→ **Your task**:
Return all lines below containing the word "deal".

[[ Supplied data open ]]

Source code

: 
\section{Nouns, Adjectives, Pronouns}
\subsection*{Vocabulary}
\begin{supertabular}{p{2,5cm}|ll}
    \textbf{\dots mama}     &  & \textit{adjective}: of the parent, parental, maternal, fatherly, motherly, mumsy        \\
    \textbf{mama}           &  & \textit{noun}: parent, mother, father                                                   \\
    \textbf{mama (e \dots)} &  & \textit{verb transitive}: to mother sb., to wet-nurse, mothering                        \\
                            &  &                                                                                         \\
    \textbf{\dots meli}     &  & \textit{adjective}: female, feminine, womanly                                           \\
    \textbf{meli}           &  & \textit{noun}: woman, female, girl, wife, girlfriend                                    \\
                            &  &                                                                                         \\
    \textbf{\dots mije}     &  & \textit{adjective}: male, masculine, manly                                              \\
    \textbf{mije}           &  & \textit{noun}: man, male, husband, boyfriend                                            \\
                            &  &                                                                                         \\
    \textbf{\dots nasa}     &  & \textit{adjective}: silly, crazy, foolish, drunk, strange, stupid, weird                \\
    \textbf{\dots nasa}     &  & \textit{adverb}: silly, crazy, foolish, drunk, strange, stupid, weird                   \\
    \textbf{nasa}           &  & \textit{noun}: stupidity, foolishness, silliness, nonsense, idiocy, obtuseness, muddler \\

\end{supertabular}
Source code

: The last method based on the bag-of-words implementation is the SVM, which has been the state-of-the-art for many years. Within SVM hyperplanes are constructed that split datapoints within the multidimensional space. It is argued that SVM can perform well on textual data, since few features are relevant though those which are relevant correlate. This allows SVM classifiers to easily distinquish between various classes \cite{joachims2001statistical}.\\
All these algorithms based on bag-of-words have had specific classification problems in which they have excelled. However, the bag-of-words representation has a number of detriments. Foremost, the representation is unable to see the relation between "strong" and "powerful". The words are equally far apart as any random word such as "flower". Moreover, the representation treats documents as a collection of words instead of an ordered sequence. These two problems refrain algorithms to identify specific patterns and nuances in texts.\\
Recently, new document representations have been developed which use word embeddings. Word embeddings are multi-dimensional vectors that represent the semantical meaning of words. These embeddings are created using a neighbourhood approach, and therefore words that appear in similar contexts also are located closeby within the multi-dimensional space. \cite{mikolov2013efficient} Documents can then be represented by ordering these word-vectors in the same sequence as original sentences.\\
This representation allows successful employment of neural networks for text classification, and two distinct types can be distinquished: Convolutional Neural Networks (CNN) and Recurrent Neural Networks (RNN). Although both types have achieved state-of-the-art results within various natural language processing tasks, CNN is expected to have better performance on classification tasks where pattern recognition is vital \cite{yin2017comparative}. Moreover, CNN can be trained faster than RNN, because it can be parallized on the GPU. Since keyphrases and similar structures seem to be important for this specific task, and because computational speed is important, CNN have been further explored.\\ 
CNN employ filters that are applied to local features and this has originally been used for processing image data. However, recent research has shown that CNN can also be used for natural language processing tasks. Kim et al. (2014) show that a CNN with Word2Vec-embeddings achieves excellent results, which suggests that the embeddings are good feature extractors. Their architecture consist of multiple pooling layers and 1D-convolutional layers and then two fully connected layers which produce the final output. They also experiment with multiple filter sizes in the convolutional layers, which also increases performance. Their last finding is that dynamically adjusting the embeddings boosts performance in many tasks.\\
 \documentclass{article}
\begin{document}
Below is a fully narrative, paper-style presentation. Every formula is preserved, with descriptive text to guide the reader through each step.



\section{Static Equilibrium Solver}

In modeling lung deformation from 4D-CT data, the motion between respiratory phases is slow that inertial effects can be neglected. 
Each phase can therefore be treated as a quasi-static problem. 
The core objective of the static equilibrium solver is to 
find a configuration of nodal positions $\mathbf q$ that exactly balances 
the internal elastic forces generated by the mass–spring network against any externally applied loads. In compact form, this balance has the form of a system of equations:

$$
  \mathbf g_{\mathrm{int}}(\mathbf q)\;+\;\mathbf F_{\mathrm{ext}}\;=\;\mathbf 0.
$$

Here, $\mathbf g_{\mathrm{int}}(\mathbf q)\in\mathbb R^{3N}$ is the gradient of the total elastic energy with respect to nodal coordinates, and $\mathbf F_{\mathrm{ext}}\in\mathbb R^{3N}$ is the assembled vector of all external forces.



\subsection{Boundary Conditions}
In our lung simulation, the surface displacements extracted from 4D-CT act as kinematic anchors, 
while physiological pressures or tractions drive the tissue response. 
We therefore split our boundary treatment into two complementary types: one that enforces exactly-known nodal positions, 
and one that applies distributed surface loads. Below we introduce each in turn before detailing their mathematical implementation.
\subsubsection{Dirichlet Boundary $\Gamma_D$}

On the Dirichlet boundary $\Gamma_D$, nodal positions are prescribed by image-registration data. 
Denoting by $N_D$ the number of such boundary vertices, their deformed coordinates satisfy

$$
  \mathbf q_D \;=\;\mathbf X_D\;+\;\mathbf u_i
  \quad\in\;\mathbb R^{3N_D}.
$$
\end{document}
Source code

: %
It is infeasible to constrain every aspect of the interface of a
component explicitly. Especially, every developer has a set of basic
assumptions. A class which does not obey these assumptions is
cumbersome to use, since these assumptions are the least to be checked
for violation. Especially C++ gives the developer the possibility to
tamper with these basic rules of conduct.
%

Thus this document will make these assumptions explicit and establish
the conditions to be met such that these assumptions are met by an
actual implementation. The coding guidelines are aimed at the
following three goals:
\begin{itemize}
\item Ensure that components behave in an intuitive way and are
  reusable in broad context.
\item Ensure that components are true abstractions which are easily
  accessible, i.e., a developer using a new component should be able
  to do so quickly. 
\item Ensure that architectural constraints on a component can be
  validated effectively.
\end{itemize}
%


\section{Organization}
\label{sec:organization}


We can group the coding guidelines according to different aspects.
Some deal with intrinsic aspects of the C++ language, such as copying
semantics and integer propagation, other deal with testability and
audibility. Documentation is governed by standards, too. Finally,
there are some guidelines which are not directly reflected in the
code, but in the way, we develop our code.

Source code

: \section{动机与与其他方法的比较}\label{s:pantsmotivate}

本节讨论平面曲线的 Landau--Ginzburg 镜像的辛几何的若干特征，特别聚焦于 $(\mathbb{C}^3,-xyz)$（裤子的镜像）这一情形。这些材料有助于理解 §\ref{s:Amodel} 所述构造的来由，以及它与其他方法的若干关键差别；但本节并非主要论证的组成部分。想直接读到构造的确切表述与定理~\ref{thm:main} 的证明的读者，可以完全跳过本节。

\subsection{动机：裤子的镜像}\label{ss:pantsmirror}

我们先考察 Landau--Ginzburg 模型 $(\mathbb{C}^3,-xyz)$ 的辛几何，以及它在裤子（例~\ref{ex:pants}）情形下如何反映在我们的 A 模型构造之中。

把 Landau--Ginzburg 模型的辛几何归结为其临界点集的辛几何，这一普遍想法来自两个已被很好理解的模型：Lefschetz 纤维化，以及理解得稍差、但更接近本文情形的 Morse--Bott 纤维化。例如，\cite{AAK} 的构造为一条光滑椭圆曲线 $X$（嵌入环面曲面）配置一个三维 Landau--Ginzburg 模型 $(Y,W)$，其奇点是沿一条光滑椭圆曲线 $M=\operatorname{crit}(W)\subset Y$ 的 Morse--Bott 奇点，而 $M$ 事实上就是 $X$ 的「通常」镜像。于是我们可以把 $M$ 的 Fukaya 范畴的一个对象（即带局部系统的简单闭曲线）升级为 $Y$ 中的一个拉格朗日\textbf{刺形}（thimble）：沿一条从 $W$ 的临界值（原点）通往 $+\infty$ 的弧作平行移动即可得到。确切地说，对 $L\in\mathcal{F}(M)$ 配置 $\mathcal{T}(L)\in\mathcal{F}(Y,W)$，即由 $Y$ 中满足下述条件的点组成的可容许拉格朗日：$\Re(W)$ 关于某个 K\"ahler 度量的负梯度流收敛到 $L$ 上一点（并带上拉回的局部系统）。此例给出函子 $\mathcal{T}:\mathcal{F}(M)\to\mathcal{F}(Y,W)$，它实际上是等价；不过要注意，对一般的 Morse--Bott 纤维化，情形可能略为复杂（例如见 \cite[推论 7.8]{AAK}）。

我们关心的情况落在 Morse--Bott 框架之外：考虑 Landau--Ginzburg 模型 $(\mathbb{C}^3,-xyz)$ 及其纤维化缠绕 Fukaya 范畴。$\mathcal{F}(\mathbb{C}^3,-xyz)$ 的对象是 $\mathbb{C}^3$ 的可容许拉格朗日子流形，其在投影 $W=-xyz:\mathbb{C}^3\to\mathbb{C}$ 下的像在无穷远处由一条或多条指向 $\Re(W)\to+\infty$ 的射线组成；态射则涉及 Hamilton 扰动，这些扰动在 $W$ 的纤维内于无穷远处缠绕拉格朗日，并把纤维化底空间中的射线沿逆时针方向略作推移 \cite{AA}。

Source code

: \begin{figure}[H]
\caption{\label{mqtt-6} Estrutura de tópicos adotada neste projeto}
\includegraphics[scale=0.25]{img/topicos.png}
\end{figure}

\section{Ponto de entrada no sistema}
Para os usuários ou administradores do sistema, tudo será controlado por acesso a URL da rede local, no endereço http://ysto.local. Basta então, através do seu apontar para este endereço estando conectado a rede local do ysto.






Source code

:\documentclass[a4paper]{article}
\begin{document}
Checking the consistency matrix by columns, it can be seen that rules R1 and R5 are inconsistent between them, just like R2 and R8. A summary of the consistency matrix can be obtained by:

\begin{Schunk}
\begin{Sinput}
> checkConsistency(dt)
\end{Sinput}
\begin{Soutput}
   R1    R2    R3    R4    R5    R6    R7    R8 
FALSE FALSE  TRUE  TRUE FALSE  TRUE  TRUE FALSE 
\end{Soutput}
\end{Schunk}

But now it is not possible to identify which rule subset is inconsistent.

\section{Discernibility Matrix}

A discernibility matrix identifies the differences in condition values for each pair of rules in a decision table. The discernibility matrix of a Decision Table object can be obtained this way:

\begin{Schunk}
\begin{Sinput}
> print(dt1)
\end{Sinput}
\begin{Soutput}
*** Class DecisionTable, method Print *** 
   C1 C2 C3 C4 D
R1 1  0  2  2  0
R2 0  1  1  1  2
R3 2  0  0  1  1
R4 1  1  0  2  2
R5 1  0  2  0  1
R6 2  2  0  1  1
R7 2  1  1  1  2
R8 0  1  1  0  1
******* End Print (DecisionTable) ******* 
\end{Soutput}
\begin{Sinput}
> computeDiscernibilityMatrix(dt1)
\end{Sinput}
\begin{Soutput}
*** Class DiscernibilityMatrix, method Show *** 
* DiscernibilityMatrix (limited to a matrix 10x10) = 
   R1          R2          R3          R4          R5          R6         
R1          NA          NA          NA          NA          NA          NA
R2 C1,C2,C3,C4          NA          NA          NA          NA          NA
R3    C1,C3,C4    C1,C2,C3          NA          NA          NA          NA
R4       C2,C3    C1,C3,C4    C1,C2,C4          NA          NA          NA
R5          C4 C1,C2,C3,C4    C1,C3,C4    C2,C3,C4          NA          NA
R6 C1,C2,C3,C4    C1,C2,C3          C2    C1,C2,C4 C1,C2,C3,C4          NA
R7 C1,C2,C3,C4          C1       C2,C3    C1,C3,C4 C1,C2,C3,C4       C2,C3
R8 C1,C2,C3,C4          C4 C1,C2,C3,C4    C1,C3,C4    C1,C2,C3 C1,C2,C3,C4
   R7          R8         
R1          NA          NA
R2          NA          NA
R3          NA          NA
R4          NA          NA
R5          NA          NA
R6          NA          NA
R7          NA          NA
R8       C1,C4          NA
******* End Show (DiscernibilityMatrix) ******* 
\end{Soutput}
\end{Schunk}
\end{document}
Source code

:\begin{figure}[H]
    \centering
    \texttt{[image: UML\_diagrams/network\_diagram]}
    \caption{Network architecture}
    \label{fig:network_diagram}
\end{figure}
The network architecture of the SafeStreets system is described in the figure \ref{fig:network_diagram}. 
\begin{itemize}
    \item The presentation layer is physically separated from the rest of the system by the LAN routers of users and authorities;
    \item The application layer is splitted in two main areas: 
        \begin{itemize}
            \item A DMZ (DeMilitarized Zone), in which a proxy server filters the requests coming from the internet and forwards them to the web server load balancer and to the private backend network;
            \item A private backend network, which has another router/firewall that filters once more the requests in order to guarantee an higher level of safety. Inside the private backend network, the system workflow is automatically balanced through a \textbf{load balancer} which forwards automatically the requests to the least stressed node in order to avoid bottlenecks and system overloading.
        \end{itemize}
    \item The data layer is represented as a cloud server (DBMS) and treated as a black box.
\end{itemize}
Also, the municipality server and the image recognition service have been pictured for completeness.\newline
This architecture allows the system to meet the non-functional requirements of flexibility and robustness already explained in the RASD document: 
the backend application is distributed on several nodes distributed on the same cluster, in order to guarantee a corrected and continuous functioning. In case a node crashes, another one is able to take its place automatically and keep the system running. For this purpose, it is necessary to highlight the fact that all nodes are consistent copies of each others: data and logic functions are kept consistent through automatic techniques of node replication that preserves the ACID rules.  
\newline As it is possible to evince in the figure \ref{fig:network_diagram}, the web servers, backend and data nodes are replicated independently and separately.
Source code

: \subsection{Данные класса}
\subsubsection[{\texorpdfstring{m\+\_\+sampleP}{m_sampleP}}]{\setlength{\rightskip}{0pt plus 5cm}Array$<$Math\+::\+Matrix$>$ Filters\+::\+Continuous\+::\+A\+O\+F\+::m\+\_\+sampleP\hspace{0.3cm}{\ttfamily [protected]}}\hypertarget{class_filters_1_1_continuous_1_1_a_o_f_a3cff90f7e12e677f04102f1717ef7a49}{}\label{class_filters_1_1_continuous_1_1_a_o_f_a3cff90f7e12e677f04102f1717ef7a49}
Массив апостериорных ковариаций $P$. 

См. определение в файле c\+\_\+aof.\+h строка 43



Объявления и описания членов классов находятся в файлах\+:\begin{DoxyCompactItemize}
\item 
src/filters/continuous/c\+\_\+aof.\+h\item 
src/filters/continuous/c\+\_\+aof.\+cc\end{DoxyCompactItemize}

[[ Supplied data closed ]]

→ **Answer to the exercise**:
Some deal with intrinsic aspects of the C++ language, such as copying
semantics and integer propagation, other deal with testability and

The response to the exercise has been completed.